ENTRIES SUPPLIED:
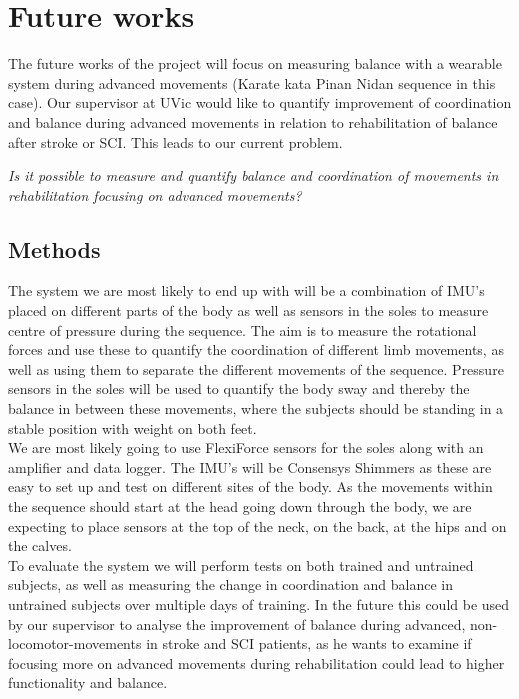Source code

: \section{Future works}

The future works of the project will focus on measuring balance with a wearable system during advanced movements (Karate kata Pinan Nidan sequence in this case). Our supervisor at UVic would like to quantify improvement of coordination and balance during advanced movements in relation to rehabilitation of balance after stroke or SCI. This leads to our current problem.
\vspace{-0.5cm}
\begin{center}
\textit{Is it possible to measure and quantify balance and coordination of movements in rehabilitation focusing on advanced movements?}
\end{center}
\vspace{-1cm}
\subsection{Methods}

The system we are most likely to end up with will be a combination of IMU's placed on different parts of the body as well as sensors in the soles to measure centre of pressure during the sequence. The aim is to measure the rotational forces and use these to quantify the coordination of different limb movements, as well as using them to separate the different movements of the sequence. Pressure sensors in the soles will be used to quantify the body sway and thereby the balance in between these movements, where the subjects should be standing in a stable position with weight on both feet. \\
We are most likely going to use FlexiForce sensors for the soles along with an amplifier and data logger. The IMU's will be Consensys Shimmers as these are easy to set up and test on different sites of the body. As the movements within the sequence should start at the head going down through the body, we are expecting to place sensors at the top of the neck, on the back, at the hips and on the calves. \\
To evaluate the system we will perform tests on both trained and untrained subjects, as well as measuring the change in coordination and balance in untrained subjects over multiple days of training. In the future this could be used by our supervisor to analyse the improvement of balance during advanced, non-locomotor-movements in stroke and SCI patients, as he wants to examine if focusing more on advanced movements during rehabilitation could lead to higher functionality and balance.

TASK ITEM: Extract the entries in full, exactly as they are, minus the pictures.

EXERCISE RESPONSE:
Source code

: \section{Future works}

The future works of the project will focus on measuring balance with a wearable system during advanced movements (Karate kata Pinan Nidan sequence in this case). Our supervisor at UVic would like to quantify improvement of coordination and balance during advanced movements in relation to rehabilitation of balance after stroke or SCI. This leads to our current problem.
\vspace{-0.5cm}
\begin{center}
\textit{Is it possible to measure and quantify balance and coordination of movements in rehabilitation focusing on advanced movements?}
\end{center}
\vspace{-1cm}
\subsection{Methods}

The system we are most likely to end up with will be a combination of IMU's placed on different parts of the body as well as sensors in the soles to measure centre of pressure during the sequence. The aim is to measure the rotational forces and use these to quantify the coordination of different limb movements, as well as using them to separate the different movements of the sequence. Pressure sensors in the soles will be used to quantify the body sway and thereby the balance in between these movements, where the subjects should be standing in a stable position with weight on both feet. \\
We are most likely going to use FlexiForce sensors for the soles along with an amplifier and data logger. The IMU's will be Consensys Shimmers as these are easy to set up and test on different sites of the body. As the movements within the sequence should start at the head going down through the body, we are expecting to place sensors at the top of the neck, on the back, at the hips and on the calves. \\
To evaluate the system we will perform tests on both trained and untrained subjects, as well as measuring the change in coordination and balance in untrained subjects over multiple days of training. In the future this could be used by our supervisor to analyse the improvement of balance during advanced, non-locomotor-movements in stroke and SCI patients, as he wants to examine if focusing more on advanced movements during rehabilitation could lead to higher functionality and balance.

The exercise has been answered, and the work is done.